### TASK STATEMENT
Restate word for word every line from the top of the data below down through the line that holds "overloading is having".

(Stored entries)
··········
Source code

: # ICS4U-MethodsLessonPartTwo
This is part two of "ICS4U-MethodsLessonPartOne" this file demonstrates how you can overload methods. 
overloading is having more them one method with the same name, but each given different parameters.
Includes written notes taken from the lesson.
··········
### ANSWER TO THE EXERCISE
Source code

: # ICS4U-MethodsLessonPartTwo
This is part two of "ICS4U-MethodsLessonPartOne" this file demonstrates how you can overload methods. 
overloading is having more them one method with the same name, but each given different parameters.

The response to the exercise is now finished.